Pedagogy shouldn't recapitulate phylogeny: (stop teaching base plot!)

Oct 06 2022

When you teach programming skills to people with the goal that they’ll be able to use them, the most important obligation is not to waste their time or make things seem more complicated than they are. This should be obvious. But when I’m helping humanists decide what workshops to take, reviewing introductory materials for classes, or browsing tutorials to adapt for teaching, I see the same violation of the principle again and again. Introductory tutorials waste enormous amounts of time vainly covering ways of accomplishing tasks that not only have absolutely no use for beginners, but which will confuse learners by making them

The mistake is: workshop leaders or teachers feel the need to walk through an ‘old’ way of doing something before teaching the way that students will actually do the thing.

To get the point across clearly, let me say some things.

In R, for me this fundamentally means: commit to the tidyverse.

  1. Only ever teach ggplot2; do not teach the base plotting functions. But above all, never teach both.

In Python

  1. Never give the slightest acknowledgement to python 2.7.
  2. Never teach matplotlib.

This seems obvious, but it makes me mad to see it. The reason why is not just that it’s a waste of student’s time, but that it makes me fear the instructor is either underqualified (perhaps they don’t know how to make a histogram in ggplot).

Are there exceptions? Yes. Or at least, maybe. One is when the intellectual concept is so much larger than a particular application that it’s worth exploring the general rule. Another is when the historical example is so, well, historical that exploring it as a cultural artifact is actually worthwhile. Sometimes both will happen. In my “Working with Data” class, I get students to do almost all of their manipulation with the filter, group_by, summarize, arrange, *_join, and pivot_* functions from the tidyverse‘s dplyr and tidyr packages.

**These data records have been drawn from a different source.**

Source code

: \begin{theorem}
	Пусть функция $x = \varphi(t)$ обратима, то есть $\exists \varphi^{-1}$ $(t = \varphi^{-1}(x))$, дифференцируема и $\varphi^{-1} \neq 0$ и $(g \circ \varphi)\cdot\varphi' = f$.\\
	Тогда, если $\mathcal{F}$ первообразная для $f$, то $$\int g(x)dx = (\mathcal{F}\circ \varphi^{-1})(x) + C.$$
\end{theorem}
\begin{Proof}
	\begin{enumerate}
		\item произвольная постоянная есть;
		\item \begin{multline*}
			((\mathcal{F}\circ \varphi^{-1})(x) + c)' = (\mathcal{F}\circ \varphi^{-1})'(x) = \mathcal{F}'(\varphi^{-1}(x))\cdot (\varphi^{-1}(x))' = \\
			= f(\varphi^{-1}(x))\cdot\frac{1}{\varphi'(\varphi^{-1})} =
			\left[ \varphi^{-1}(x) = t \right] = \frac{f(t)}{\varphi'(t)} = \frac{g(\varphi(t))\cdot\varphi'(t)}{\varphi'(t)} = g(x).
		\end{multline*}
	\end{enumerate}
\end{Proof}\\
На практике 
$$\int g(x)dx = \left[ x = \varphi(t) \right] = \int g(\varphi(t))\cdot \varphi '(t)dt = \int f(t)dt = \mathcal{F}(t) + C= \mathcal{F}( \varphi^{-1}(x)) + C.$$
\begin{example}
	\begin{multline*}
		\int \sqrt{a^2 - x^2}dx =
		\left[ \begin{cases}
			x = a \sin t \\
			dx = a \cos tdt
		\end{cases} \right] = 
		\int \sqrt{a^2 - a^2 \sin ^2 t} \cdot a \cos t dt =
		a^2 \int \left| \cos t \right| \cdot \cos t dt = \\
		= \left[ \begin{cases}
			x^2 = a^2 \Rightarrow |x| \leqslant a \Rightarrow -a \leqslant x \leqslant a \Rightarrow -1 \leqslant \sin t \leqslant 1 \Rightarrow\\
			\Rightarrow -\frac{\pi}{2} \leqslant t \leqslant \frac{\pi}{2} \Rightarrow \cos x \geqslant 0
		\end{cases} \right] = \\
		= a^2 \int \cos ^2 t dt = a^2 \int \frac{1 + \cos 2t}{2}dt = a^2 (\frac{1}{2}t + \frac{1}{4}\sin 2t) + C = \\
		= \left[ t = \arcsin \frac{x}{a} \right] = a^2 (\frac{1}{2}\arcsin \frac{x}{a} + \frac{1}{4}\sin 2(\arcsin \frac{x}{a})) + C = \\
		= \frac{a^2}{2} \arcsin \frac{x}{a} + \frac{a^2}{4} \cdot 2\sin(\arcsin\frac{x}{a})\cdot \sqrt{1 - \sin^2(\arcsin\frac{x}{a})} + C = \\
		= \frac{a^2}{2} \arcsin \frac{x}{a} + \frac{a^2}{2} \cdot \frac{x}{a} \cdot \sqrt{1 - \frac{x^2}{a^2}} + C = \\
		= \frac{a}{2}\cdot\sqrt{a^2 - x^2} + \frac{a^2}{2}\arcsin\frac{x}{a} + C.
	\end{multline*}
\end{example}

The first time I got the deprecation on spread and gather, I admit my heart sank–now I have to update every example! But switching to the new, more explicit, format will certainly be just slightly easier for students, I am convinced; and of course I won’t spend time describing the old way of doing things.

These functions–as students will learn reading Hadley Wickham’s original article on the ’split-apply-combine’ strategy–are ultimately descended from the original definitions in SQL.

I, myself, used to write an enormous amount of SQL code. After not doing so for a few years, my enthusiasm for duckdb has me doing it again. The point of this will be that the conceptual strategy is the same; and as a way to talk a bit about language design. (Is a good thing that “AS” is optional in SQL?) But I come to SQL after doing the basic operations in tidyverse, not before: the idea is to think about it after the fact.